The latest analysis from Point Topic’s broadband tariff survey shows significant variations in pricing between access technologies and across regions.
Large pricing differentials between the “superfast” fiber and cable offerings and the more pedestrian DSL services are down to the markets they’re aimed at.
“DSL services will often be priced as an entry level option and the bandwidth on offer will reflect that. Fiber and cable though are sold as high-speed, future proof, premium solutions and are pitched much more at the relatively affluent, regular broadband user,” Point-Topic said.
If we examine the regional, as opposed to technology variations, another story starts to emerge. DSL services have the largest variance and it is much tighter with the cable and fiber offerings. Latin America in particular has a high price per megabit in the DSL market.
Again, the fact that fiber offers more bandwidth in most markets than a cable connection is reflected in the relatively low cost of a megabit.
Fibre gaining momentum
Fiber has the most rapidly growing market share of any broadband access technology. “Consumers want it and operators want to sell it, which is resulting in some very low cost per megabit outcomes,” Point-Topic explained.
“It is interesting to see the variation here, from only $0.41 across the Asia Pacific but more than 5 times as expensive in North America.”
Cable and fiber increase their value for money, DSL refines its positioning
Over the last 12 months (to end 2011) most tariffs in most regions have been driving down the cost of a megabit.
Three exceptions here are: DSL which has seen a rise on average; FTTx in Eastern Europe; and some cable tariffs in MEA.
The shift in DSL is primarily due to the targeting of the services at the entry level, less affluent customer who require access for basic services and see cost as more of an issue than bandwidth.
Cable is subject to more competitive pressure from fiber as a more direct competitor. In most regions this has resulted in price drops and/or bandwidth increases, but not everywhere.
“We are seeing the same effect with cable tariffs in [the Middle-East and Africa] as with fiber in Eastern Europe where relatively small changes in a limited number of tariffs have re-aligned the pricing per megabit.

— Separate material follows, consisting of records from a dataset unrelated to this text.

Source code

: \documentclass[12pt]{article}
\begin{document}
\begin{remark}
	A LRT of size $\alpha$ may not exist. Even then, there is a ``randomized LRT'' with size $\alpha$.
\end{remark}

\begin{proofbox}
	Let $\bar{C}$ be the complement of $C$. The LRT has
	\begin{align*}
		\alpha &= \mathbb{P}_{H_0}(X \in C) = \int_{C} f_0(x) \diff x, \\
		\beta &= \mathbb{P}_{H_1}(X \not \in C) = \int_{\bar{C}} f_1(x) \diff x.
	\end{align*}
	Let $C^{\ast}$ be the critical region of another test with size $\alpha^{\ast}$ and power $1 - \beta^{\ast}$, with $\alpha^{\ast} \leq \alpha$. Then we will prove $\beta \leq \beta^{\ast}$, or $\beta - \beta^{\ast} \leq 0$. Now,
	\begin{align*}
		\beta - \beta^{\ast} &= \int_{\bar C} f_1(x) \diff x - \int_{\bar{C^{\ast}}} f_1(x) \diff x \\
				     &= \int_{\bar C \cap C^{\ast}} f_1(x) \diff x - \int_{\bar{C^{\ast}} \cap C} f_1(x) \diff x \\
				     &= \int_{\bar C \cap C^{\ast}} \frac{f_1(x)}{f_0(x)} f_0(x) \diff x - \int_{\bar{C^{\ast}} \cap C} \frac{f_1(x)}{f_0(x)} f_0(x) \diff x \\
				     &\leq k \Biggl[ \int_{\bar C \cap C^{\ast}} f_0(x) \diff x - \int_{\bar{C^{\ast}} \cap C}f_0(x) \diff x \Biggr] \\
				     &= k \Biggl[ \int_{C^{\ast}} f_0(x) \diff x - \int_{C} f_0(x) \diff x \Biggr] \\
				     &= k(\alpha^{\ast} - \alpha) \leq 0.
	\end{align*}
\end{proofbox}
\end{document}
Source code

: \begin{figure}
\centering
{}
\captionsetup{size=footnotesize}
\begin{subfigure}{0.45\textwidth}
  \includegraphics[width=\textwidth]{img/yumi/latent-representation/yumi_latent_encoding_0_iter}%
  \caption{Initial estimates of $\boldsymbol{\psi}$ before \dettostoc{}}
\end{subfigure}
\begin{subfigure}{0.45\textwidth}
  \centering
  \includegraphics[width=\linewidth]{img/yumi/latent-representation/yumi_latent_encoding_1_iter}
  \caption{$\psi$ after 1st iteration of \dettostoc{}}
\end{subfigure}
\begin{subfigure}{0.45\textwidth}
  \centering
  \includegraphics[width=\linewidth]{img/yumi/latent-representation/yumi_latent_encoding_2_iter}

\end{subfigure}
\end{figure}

Earlier offerings have either been superceded or judged not sufficiently profitable and have been revised,” said Point-Topic.
Fiber continues to improve its story for consumers. Prices are dropping and bandwidth is increasing, although more slowly than forecast last decade.
The real cost of FTTP hit home at the same time as a global financial crises and the general model for deployment now depends on hybrid approaches that can leverage existing infrastructure as far as possible and offer a stepping stone to future gigabit-plus offerings on a widespread basis.